━━ MATERIAL FOR THIS EXERCISE

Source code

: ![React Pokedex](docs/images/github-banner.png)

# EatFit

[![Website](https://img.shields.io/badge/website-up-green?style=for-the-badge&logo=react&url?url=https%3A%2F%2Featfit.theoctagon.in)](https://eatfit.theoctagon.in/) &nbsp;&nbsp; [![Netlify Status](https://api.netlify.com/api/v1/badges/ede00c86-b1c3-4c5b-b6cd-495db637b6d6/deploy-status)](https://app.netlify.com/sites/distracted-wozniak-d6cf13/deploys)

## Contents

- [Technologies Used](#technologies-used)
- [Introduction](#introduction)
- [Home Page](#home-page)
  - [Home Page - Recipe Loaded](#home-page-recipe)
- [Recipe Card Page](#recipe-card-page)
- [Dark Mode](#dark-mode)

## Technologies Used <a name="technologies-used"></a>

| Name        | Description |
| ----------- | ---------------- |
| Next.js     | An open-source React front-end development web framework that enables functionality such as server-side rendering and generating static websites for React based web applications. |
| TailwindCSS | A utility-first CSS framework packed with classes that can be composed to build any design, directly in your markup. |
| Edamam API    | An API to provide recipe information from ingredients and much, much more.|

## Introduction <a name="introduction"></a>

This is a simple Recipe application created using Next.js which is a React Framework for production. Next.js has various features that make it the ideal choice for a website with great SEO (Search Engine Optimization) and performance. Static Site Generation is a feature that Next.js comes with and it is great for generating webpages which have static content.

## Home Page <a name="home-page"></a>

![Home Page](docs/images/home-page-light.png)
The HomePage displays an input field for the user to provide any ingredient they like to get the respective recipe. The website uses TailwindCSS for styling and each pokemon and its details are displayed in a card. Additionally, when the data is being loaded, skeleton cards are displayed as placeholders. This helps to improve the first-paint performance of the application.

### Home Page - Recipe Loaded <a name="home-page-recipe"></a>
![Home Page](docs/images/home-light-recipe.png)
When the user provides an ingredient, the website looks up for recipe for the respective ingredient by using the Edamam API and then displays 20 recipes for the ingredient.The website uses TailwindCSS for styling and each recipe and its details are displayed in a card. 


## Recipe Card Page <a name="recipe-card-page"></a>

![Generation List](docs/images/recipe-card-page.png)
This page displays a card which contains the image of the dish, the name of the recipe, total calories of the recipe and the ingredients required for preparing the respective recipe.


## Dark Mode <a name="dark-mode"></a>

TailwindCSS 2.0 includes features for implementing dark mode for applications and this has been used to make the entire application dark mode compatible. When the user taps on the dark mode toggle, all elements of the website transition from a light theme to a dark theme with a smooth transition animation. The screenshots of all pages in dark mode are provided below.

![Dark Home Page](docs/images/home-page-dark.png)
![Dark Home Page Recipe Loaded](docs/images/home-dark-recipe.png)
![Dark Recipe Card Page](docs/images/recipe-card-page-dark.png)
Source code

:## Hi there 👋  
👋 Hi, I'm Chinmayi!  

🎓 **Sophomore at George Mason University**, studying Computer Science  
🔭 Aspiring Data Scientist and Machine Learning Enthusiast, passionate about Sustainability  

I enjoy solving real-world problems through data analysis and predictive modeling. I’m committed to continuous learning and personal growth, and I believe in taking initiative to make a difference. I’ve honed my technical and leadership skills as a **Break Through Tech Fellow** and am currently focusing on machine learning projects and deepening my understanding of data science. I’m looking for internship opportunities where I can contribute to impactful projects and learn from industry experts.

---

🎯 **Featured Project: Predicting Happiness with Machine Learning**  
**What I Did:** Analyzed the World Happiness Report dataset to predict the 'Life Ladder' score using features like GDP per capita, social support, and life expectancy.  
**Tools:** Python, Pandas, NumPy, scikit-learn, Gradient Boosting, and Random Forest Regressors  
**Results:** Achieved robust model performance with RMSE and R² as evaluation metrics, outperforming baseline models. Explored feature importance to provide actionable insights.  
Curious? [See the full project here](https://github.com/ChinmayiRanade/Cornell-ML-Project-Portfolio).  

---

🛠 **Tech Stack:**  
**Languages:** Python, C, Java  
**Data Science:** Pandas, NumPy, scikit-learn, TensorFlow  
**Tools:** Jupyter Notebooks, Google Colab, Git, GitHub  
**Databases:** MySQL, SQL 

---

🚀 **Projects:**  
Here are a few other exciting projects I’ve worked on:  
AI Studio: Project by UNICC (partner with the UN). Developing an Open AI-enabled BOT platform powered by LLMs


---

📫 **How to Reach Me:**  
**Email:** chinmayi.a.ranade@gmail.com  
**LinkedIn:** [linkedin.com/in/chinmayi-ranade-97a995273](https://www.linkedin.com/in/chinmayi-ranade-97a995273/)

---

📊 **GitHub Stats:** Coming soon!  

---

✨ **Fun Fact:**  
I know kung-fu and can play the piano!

━━━━

▶ _WHAT TO DO_
Set down each entry again, unchanged.

▶ _RESULT_
Source code

: ![React Pokedex](docs/images/github-banner.png)

# EatFit

[![Website](https://img.shields.io/badge/website-up-green?style=for-the-badge&logo=react&url?url=https%3A%2F%2Featfit.theoctagon.in)](https://eatfit.theoctagon.in/) &nbsp;&nbsp; [![Netlify Status](https://api.netlify.com/api/v1/badges/ede00c86-b1c3-4c5b-b6cd-495db637b6d6/deploy-status)](https://app.netlify.com/sites/distracted-wozniak-d6cf13/deploys)

## Contents

- [Technologies Used](#technologies-used)
- [Introduction](#introduction)
- [Home Page](#home-page)
  - [Home Page - Recipe Loaded](#home-page-recipe)
- [Recipe Card Page](#recipe-card-page)
- [Dark Mode](#dark-mode)

## Technologies Used <a name="technologies-used"></a>

| Name        | Description |
| ----------- | ---------------- |
| Next.js     | An open-source React front-end development web framework that enables functionality such as server-side rendering and generating static websites for React based web applications. |
| TailwindCSS | A utility-first CSS framework packed with classes that can be composed to build any design, directly in your markup. |
| Edamam API    | An API to provide recipe information from ingredients and much, much more.|

## Introduction <a name="introduction"></a>

This is a simple Recipe application created using Next.js which is a React Framework for production. Next.js has various features that make it the ideal choice for a website with great SEO (Search Engine Optimization) and performance. Static Site Generation is a feature that Next.js comes with and it is great for generating webpages which have static content.

## Home Page <a name="home-page"></a>

![Home Page](docs/images/home-page-light.png)
The HomePage displays an input field for the user to provide any ingredient they like to get the respective recipe. The website uses TailwindCSS for styling and each pokemon and its details are displayed in a card. Additionally, when the data is being loaded, skeleton cards are displayed as placeholders. This helps to improve the first-paint performance of the application.

### Home Page - Recipe Loaded <a name="home-page-recipe"></a>
![Home Page](docs/images/home-light-recipe.png)
When the user provides an ingredient, the website looks up for recipe for the respective ingredient by using the Edamam API and then displays 20 recipes for the ingredient.The website uses TailwindCSS for styling and each recipe and its details are displayed in a card. 


## Recipe Card Page <a name="recipe-card-page"></a>

![Generation List](docs/images/recipe-card-page.png)
This page displays a card which contains the image of the dish, the name of the recipe, total calories of the recipe and the ingredients required for preparing the respective recipe.


## Dark Mode <a name="dark-mode"></a>

TailwindCSS 2.0 includes features for implementing dark mode for applications and this has been used to make the entire application dark mode compatible. When the user taps on the dark mode toggle, all elements of the website transition from a light theme to a dark theme with a smooth transition animation. The screenshots of all pages in dark mode are provided below.

![Dark Home Page](docs/images/home-page-dark.png)
![Dark Home Page Recipe Loaded](docs/images/home-dark-recipe.png)
![Dark Recipe Card Page](docs/images/recipe-card-page-dark.png)
Source code

:## Hi there 👋  
👋 Hi, I'm Chinmayi!  

🎓 **Sophomore at George Mason University**, studying Computer Science  
🔭 Aspiring Data Scientist and Machine Learning Enthusiast, passionate about Sustainability  

I enjoy solving real-world problems through data analysis and predictive modeling. I’m committed to continuous learning and personal growth, and I believe in taking initiative to make a difference. I’ve honed my technical and leadership skills as a **Break Through Tech Fellow** and am currently focusing on machine learning projects and deepening my understanding of data science. I’m looking for internship opportunities where I can contribute to impactful projects and learn from industry experts.

---

🎯 **Featured Project: Predicting Happiness with Machine Learning**  
**What I Did:** Analyzed the World Happiness Report dataset to predict the 'Life Ladder' score using features like GDP per capita, social support, and life expectancy.  
**Tools:** Python, Pandas, NumPy, scikit-learn, Gradient Boosting, and Random Forest Regressors  
**Results:** Achieved robust model performance with RMSE and R² as evaluation metrics, outperforming baseline models. Explored feature importance to provide actionable insights.  
Curious? [See the full project here](https://github.com/ChinmayiRanade/Cornell-ML-Project-Portfolio).  

---

🛠 **Tech Stack:**  
**Languages:** Python, C, Java  
**Data Science:** Pandas, NumPy, scikit-learn, TensorFlow  
**Tools:** Jupyter Notebooks, Google Colab, Git, GitHub  
**Databases:** MySQL, SQL 

---

🚀 **Projects:**  
Here are a few other exciting projects I’ve worked on:  
AI Studio: Project by UNICC (partner with the UN). Developing an Open AI-enabled BOT platform powered by LLMs


---

📫 **How to Reach Me:**  
**Email:** chinmayi.a.ranade@gmail.com  
**LinkedIn:** [linkedin.com/in/chinmayi-ranade-97a995273](https://www.linkedin.com/in/chinmayi-ranade-97a995273/)

---

📊 **GitHub Stats:** Coming soon!  

---

✨ **Fun Fact:**  
I know kung-fu and can play the piano!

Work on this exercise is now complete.